[Dataset entries]
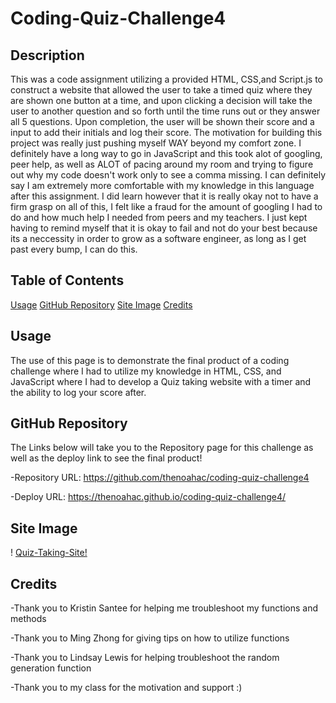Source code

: # Coding-Quiz-Challenge4

## Description

This was a code assignment utilizing a provided HTML, CSS,and Script.js to construct a website that allowed the user to take a timed quiz where they are shown one button at a time, and upon clicking a decision will take the user to another question and so forth until the time runs out or they answer all 5 questions. Upon completion, the user will be shown their score and a input to add their initials and log their score.
The motivation for building this project was really just pushing myself WAY beyond my comfort zone. I definitely have a long way to go in JavaScript and this took alot of googling, peer help, as well as ALOT of pacing around my room and trying to figure out why my code doesn't work only to see a comma missing. I can definitely say I am extremely more comfortable with my knowledge in this language after this assignment.
I did learn however that it is really okay not to have a firm grasp on all of this, I felt like a fraud for the amount of googling I had to do and how much help I needed from peers and my teachers. I just kept having to remind myself that it is okay to fail and not do your best because its a neccessity in order to grow as a software engineer, as long as I get past every bump, I can do this.

## Table of Contents

[Usage](#usage)
[GitHub Repository](#github-repository)
[Site Image](#site-image)
[Credits](#credits)

## Usage

The use of this page is to demonstrate the final product of a coding challenge where I had to utilize my knowledge in HTML, CSS, and JavaScript where I had to develop a Quiz taking website with a timer and the ability to log your score after.

## GitHub Repository

The Links below will take you to the Repository page for this challenge as well as the deploy link to see the final product!

-Repository URL: https://github.com/thenoahac/coding-quiz-challenge4

-Deploy URL: https://thenoahac.github.io/coding-quiz-challenge4/

## Site Image

! [Quiz-Taking-Site!](https://github.com/thenoahac/Password-Generator-Challenge/blob/main/Assets/Capture.JPG)

## Credits

-Thank you to Kristin Santee for helping me troubleshoot my functions and methods

-Thank you to Ming Zhong for giving tips on how to utilize functions 

-Thank you to Lindsay Lewis for helping troubleshoot the random generation function

-Thank you to my class for the motivation and support :)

# [What is expected]
Quote the data above in full and without alteration; skip the pictures.

# [Response to the exercise]
Source code

: # Coding-Quiz-Challenge4

## Description

This was a code assignment utilizing a provided HTML, CSS,and Script.js to construct a website that allowed the user to take a timed quiz where they are shown one button at a time, and upon clicking a decision will take the user to another question and so forth until the time runs out or they answer all 5 questions. Upon completion, the user will be shown their score and a input to add their initials and log their score.
The motivation for building this project was really just pushing myself WAY beyond my comfort zone. I definitely have a long way to go in JavaScript and this took alot of googling, peer help, as well as ALOT of pacing around my room and trying to figure out why my code doesn't work only to see a comma missing. I can definitely say I am extremely more comfortable with my knowledge in this language after this assignment.
I did learn however that it is really okay not to have a firm grasp on all of this, I felt like a fraud for the amount of googling I had to do and how much help I needed from peers and my teachers. I just kept having to remind myself that it is okay to fail and not do your best because its a neccessity in order to grow as a software engineer, as long as I get past every bump, I can do this.

## Table of Contents

[Usage](#usage)
[GitHub Repository](#github-repository)
[Site Image](#site-image)
[Credits](#credits)

## Usage

The use of this page is to demonstrate the final product of a coding challenge where I had to utilize my knowledge in HTML, CSS, and JavaScript where I had to develop a Quiz taking website with a timer and the ability to log your score after.

## GitHub Repository

The Links below will take you to the Repository page for this challenge as well as the deploy link to see the final product!

-Repository URL: https://github.com/thenoahac/coding-quiz-challenge4

-Deploy URL: https://thenoahac.github.io/coding-quiz-challenge4/

## Site Image

! [Quiz-Taking-Site!](https://github.com/thenoahac/Password-Generator-Challenge/blob/main/Assets/Capture.JPG)

## Credits

-Thank you to Kristin Santee for helping me troubleshoot my functions and methods

-Thank you to Ming Zhong for giving tips on how to utilize functions 

-Thank you to Lindsay Lewis for helping troubleshoot the random generation function

-Thank you to my class for the motivation and support :)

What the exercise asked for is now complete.